**TASK DIRECTIONS**
Some lines of these records may hold the word "from"; state how many, using only the number.

[Recorded data]

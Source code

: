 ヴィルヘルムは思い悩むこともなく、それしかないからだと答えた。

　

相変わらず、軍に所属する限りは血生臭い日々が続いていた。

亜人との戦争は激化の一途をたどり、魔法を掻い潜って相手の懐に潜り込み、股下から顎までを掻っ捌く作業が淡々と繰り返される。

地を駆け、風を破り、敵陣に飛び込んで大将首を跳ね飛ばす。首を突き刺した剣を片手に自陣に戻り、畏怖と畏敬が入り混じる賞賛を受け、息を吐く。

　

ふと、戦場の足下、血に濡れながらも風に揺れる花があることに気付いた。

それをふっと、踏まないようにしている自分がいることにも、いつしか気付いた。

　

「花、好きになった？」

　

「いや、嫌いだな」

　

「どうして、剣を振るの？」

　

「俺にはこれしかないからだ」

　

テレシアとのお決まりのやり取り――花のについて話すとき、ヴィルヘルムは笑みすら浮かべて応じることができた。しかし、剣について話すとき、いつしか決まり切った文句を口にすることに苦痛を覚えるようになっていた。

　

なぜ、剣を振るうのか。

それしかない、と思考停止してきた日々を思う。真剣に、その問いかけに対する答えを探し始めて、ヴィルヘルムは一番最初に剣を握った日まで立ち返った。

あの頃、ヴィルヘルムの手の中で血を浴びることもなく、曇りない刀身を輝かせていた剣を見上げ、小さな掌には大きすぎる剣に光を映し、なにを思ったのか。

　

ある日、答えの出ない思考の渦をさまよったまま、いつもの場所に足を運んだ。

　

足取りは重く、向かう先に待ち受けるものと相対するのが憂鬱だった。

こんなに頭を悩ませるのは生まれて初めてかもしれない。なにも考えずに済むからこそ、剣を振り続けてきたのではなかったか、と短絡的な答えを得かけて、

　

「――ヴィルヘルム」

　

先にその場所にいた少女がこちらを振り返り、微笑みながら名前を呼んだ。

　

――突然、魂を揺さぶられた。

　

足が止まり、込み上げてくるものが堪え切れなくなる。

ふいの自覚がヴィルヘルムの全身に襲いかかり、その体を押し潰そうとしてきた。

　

--

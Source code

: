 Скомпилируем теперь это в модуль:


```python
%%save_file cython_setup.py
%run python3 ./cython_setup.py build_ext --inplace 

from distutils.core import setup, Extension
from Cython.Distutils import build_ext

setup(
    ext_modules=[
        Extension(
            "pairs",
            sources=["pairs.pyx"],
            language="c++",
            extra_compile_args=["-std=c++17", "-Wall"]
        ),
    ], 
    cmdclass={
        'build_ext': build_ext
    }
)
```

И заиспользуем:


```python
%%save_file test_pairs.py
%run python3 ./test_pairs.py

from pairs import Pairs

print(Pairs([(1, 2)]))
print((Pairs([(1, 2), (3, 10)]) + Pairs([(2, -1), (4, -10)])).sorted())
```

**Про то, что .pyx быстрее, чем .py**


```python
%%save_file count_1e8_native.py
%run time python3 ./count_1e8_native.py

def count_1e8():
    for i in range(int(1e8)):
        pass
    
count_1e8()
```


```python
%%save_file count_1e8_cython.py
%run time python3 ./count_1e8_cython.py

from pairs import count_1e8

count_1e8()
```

* * *

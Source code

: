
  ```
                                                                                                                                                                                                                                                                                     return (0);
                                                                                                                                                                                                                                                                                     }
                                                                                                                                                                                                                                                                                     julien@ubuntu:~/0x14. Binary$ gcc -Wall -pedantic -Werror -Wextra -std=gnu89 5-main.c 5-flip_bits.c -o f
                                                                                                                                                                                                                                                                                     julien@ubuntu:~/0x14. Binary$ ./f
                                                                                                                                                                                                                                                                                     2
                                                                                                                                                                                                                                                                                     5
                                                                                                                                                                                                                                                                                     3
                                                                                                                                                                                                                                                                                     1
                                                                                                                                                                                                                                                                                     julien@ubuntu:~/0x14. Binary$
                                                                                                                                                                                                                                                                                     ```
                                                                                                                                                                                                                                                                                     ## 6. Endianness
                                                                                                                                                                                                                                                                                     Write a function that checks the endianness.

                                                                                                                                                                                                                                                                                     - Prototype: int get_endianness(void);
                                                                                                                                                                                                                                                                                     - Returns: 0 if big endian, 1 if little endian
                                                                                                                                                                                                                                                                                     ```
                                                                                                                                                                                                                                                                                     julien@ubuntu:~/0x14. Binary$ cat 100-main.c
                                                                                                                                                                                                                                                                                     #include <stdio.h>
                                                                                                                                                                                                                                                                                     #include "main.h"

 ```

**OUTPUT FOR THIS TASK**
4